I'm a civil engineering student who graduates this year so I've been researching forex trading (and shares) in the hope that I have a decent income in the next few years. 
It seems that the brokers I've looked at only offer 1% or 2% margins. I was hoping that when I finally decide to trade that I could trade at 10-20% so that the risk (and profit/losses) is lower. 
Is this possible through margins or is there another method that may suit this type of trading.

Thanks for any help 

wazza


----------



## Trembling Hand (26 May 2010)

Mate!!!!!!! It doesn't matter how much the broker takes for margin. You just position size your holdings to appropriate levels.
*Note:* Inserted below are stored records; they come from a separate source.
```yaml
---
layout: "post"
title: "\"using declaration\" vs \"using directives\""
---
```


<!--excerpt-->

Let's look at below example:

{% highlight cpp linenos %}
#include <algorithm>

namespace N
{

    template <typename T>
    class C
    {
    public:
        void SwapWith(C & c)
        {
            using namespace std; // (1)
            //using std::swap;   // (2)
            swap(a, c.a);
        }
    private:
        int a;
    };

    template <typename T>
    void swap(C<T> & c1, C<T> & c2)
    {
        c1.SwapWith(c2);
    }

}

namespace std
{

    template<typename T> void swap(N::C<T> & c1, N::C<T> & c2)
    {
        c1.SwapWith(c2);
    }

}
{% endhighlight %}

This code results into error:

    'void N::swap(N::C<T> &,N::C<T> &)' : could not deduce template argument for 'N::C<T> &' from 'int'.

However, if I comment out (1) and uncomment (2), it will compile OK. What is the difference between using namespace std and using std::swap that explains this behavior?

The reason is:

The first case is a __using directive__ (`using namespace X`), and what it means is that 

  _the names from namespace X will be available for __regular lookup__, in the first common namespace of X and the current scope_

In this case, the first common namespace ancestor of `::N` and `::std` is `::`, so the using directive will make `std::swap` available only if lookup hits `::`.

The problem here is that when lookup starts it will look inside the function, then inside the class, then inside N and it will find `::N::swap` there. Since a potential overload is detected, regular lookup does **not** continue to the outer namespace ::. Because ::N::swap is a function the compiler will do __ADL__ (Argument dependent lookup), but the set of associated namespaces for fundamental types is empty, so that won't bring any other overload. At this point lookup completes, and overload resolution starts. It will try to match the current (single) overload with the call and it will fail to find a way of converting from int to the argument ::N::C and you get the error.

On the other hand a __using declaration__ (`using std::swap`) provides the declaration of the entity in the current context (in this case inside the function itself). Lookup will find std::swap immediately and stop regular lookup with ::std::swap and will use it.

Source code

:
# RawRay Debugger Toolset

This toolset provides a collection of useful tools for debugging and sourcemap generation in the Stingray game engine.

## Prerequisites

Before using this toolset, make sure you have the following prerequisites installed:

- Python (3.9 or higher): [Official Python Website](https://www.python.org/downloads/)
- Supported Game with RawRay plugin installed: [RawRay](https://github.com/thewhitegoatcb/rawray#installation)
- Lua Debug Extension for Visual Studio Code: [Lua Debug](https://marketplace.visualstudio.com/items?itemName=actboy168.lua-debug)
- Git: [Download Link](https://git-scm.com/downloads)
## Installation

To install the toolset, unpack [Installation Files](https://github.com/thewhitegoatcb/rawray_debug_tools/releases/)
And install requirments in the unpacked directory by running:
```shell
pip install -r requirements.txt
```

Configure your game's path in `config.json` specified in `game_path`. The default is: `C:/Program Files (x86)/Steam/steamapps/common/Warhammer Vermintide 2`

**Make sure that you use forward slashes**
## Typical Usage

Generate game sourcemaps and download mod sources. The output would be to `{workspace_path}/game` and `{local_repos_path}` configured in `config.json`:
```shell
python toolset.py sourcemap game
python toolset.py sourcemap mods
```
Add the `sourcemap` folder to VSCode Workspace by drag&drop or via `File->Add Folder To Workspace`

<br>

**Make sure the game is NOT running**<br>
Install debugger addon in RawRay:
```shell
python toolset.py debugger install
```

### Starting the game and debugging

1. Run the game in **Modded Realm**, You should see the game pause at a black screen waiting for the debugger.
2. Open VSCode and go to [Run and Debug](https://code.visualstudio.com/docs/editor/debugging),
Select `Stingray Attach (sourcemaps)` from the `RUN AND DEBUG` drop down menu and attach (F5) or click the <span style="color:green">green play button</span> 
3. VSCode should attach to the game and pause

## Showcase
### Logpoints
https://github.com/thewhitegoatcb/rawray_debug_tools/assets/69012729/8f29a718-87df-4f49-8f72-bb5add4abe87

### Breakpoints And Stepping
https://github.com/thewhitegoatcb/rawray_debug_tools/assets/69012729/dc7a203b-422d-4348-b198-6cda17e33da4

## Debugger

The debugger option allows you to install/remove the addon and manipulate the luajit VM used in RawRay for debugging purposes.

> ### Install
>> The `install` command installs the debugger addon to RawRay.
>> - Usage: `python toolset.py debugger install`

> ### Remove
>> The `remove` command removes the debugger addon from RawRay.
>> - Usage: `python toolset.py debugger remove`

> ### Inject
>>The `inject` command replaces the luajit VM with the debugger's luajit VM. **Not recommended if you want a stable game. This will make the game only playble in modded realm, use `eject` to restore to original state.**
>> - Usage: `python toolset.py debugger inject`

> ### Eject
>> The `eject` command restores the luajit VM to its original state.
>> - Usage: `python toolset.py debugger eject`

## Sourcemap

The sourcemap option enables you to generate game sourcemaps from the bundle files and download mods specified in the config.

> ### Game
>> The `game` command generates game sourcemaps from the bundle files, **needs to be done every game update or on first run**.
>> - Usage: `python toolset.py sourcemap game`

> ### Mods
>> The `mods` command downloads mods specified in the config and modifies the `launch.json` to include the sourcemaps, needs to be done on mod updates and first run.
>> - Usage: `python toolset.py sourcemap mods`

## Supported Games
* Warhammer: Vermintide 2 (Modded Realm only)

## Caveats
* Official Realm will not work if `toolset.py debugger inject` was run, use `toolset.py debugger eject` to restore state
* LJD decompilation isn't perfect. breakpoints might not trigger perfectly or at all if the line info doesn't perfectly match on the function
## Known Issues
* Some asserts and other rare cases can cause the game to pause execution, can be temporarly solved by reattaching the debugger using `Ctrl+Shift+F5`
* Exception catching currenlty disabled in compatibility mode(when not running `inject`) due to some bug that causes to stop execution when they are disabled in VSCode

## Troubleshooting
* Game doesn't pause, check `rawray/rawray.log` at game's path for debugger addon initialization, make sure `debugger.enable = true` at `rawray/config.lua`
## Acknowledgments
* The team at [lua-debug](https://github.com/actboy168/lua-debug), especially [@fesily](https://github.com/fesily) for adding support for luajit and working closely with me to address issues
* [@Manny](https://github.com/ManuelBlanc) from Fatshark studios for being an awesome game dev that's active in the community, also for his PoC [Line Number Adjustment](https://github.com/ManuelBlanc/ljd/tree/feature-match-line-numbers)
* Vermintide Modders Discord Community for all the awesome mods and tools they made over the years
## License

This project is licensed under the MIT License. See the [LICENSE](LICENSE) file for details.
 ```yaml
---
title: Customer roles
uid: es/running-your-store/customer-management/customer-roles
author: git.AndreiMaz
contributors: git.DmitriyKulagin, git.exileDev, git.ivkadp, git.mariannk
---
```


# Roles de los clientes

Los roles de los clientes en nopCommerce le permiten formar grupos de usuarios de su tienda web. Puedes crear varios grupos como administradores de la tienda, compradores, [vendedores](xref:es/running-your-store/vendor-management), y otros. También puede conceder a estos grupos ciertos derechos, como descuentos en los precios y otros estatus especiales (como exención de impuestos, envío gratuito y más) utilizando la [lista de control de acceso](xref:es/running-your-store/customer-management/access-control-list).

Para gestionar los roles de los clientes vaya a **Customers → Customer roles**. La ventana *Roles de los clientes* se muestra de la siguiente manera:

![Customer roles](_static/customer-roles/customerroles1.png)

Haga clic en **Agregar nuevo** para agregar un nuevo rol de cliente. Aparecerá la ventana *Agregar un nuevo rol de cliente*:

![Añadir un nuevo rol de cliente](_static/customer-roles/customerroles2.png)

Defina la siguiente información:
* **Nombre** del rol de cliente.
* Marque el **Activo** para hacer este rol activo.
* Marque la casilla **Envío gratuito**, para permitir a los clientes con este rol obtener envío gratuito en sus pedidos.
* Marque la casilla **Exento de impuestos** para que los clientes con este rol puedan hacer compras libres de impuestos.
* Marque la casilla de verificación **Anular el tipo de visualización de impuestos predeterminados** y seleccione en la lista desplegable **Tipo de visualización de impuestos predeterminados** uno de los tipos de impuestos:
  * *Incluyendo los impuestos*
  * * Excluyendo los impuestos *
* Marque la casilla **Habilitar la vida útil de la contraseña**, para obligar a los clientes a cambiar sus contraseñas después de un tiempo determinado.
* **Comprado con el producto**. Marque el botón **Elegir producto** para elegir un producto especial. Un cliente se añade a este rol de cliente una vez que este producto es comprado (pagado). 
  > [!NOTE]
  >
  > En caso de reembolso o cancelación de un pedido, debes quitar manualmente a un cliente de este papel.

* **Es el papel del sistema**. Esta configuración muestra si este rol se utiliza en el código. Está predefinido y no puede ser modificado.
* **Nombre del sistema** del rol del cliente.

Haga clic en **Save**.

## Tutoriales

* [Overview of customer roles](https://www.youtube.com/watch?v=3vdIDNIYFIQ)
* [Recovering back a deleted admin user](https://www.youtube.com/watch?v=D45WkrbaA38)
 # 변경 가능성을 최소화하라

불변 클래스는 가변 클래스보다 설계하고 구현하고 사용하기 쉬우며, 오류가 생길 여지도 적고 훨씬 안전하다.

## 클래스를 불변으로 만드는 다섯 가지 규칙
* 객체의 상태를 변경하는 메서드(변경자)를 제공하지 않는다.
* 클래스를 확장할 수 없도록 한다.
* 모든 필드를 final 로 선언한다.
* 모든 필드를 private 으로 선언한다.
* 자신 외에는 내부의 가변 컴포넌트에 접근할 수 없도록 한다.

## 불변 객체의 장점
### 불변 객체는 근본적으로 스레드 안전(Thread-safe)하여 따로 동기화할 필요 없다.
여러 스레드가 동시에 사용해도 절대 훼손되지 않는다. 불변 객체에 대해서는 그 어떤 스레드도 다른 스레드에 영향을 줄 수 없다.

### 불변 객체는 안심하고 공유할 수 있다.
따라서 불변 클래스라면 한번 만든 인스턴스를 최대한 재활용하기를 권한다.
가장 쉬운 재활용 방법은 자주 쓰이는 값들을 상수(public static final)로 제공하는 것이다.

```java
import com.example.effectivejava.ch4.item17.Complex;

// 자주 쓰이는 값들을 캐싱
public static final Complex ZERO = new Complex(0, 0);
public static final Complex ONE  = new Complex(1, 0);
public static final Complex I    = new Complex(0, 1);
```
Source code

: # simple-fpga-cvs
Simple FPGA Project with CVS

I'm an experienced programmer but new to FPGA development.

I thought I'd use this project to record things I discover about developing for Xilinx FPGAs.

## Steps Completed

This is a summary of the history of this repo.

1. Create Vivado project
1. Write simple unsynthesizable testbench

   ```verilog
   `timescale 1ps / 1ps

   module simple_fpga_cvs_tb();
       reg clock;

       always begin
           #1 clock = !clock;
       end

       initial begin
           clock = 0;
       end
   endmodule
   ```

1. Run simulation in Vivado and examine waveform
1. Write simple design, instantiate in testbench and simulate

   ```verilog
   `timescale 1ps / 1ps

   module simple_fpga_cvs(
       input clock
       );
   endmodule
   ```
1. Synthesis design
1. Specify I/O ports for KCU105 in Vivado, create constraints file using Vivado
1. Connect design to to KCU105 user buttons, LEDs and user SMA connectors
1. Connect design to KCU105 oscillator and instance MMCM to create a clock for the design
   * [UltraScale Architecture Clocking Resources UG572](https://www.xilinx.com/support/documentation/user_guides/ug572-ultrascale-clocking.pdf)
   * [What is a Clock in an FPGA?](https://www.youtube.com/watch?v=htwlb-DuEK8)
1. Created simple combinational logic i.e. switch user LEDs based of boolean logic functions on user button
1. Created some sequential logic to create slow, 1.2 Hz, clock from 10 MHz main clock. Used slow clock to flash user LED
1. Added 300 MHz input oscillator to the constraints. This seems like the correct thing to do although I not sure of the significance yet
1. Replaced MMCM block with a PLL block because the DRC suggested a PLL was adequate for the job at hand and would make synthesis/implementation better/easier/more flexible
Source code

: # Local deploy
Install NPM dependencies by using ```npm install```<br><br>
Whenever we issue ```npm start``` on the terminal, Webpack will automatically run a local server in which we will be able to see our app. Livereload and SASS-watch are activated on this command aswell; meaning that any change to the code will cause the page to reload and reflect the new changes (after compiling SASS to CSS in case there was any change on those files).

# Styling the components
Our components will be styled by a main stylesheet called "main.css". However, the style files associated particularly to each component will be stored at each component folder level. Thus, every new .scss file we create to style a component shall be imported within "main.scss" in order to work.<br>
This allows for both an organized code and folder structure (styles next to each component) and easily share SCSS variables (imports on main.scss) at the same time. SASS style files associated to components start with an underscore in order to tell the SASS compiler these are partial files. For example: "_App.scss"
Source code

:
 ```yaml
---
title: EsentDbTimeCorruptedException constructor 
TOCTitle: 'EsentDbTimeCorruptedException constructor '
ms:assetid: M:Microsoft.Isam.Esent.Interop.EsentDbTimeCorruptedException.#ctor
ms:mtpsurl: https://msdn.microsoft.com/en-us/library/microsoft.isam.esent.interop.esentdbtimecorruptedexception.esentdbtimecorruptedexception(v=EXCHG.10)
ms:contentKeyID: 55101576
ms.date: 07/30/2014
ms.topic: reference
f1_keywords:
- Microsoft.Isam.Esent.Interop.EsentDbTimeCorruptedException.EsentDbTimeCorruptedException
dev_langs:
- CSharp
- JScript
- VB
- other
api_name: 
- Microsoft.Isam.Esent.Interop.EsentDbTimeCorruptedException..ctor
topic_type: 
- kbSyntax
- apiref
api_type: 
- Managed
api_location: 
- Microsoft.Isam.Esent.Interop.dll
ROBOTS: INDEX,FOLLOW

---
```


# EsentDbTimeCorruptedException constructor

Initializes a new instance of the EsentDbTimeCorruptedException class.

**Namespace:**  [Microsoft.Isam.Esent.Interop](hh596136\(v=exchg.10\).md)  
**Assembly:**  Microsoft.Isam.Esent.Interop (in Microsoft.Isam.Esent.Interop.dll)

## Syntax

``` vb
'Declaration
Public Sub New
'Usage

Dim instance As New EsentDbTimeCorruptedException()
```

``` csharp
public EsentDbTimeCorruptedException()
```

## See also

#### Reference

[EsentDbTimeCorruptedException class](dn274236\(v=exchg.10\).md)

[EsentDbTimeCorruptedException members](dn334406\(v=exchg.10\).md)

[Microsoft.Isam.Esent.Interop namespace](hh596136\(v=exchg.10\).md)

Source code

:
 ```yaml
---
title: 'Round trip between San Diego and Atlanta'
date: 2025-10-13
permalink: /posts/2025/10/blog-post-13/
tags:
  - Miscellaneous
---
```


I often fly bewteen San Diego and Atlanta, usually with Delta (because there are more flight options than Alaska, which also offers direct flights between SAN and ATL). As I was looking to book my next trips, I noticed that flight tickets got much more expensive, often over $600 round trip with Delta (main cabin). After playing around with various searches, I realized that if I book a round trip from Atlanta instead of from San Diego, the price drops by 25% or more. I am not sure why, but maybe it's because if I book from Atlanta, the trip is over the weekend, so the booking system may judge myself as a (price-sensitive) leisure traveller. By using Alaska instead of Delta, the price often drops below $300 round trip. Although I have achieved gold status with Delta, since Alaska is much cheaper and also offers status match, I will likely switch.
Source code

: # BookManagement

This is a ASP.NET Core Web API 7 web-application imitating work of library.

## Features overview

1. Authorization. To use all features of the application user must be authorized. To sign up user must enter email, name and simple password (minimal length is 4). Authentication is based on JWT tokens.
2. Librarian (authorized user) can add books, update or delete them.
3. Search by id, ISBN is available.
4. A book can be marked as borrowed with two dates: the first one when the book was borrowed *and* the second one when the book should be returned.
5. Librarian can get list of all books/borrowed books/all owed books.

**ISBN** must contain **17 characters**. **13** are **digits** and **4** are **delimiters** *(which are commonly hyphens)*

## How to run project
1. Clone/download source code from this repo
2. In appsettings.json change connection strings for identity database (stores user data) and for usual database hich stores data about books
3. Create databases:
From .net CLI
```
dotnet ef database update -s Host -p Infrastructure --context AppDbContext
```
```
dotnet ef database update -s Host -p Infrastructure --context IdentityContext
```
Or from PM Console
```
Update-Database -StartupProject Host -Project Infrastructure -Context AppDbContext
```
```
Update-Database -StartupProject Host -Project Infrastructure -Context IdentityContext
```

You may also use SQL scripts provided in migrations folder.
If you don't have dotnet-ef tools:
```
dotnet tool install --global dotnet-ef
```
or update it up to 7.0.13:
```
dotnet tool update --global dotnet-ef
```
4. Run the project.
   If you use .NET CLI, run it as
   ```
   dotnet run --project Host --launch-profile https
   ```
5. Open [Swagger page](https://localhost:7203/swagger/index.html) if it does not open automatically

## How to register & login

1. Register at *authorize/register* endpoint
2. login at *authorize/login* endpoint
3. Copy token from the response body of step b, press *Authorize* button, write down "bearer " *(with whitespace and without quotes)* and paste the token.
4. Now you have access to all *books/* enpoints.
Look up position sizing and if you're half smart you soon see margin has nothing to do with risk unless you're a cowboy.


----------



## wazza1987 (26 May 2010)

thanks for the response.

so say if I had $10,000 capital, I might only buy a few hundred dollars worth of foreign currency at 1% to keep my leverage low? 
Are trades of this value common?


cheers


----------



## wazza1987 (26 May 2010)

Ok,

I actually found some useful links which make my last statement look silly.

thanks for the help


----------



## cogs (26 May 2010)

Try this post

https://www.aussiestockforums.com/forums/showthread.php?t=19564


----------



## tayser (26 May 2010)

wazza1987 said:


> thanks for the response.
> 
> so say if I had $10,000 capital, I might only buy a few hundred dollars worth of foreign currency at 1% to keep my leverage low?
> Are trades of this value common?
> ...




$10,000 in a currenex account, trade on no margin, it'll give you $1 pips.  *Shrug*


----------



## oktar (29 June 2010)

There is an opinion that using leverage is bad thing, eg babpips are teaching newcomers that leverage is evil. However I'm saying that it is your friend. If leverage wouldn't exist (1:1 leverage) then most of retail traders wouldn't get good profits (even when making a 100 pips / d). So use leverage as big as you can, or just 1:100. It doesn't matter. Just fit your Money Management accordingly and thats it.